The glyphs have been combined into a working typeface that can be downloaded as part of the fundraiser.
"The blast was a very short drive from our family home, and the areas affected are ones I know very well," she told Dezeen.
"So many of my friends in the design community immediately called or texted and I knew that many more would want to show support, so I just started reaching out to designer friends to see if they would want to work together to fundraise."
The resulting submissions came from designers including Chahine herself, Jean-François Porchez, Jessica Hische, Erik Spiekermann, Martina Flor, Tobias Frere-Jones, and Hannes von Doehren.
Arabic designers taking part include Mamoun Sakkal, Bahia Shehab, Khajag Apelian, Wael Morcos, Yara Khoury, Kristyan Sarkis, and Maha Akl.
Designers could create any letter, number or symbol they wanted in Arabic or Latin lettering, with the Arabic letter Waw and the Latin letter B the most popular. The final collection includes letters from both alphabets.

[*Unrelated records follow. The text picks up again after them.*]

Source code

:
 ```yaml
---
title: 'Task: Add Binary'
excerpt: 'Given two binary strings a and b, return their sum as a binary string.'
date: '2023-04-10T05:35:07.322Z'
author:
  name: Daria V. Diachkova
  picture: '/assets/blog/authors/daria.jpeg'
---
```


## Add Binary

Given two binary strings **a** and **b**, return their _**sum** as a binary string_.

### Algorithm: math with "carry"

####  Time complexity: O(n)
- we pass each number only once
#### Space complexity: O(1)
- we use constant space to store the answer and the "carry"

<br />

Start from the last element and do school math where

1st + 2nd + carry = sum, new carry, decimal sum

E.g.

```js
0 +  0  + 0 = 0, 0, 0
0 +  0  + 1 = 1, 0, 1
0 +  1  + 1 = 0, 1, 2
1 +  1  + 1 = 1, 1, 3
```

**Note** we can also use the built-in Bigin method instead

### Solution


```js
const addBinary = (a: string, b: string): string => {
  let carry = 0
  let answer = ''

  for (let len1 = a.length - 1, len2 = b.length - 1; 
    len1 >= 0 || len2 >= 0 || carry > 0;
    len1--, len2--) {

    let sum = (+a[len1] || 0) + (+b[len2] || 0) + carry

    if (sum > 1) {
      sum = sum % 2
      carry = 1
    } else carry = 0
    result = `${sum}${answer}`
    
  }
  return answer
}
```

"The font includes decorative isolated Arabic letters and Latin capitals as well as Arabic numerals and a few symbols, all in one font file, together symbolising the solidarity of the international community with Beirut and its people," Chahine said.
Her personal favourite is the design that ended up being used as the campaign logo.
"It's the word Beirut drawn in the shape of a heart, designed by award-winning designer Mamoun Sakkal," she said. "It's simple and yet very powerful."
Li Beirut launched a crowdfunder on 18 August that will sell both the typeface itself and related merchandise – including postcards, alphabet posters and a print catalogue of the work – to raise funds for Beirut. All products will be printed and shipped from Beirut.
"The funds will go to UK-based charities that are operating in Lebanon, starting with the Red Cross and Save the Children," Chahine told Dezeen.
"Because I’m based in London and accountable for taxes there, donating to UK charities means that we get more funds going towards the charitable work itself instead of taxes."
The initiative is also looking for other charities or NGOs that support small businesses and designers.
Chahine has previously created typefaces including Frutiger Arabic, Neue Helvetica Arabic, Univers Next Arabic, Palatino and Palatino Sans Arabic, and Koufiya.
In her former role at typeface design specialist Monotype she was one of the designers, together with Malou Verlomme, who gave Transport for London's 100-year-old Johnston typeface an upgrade.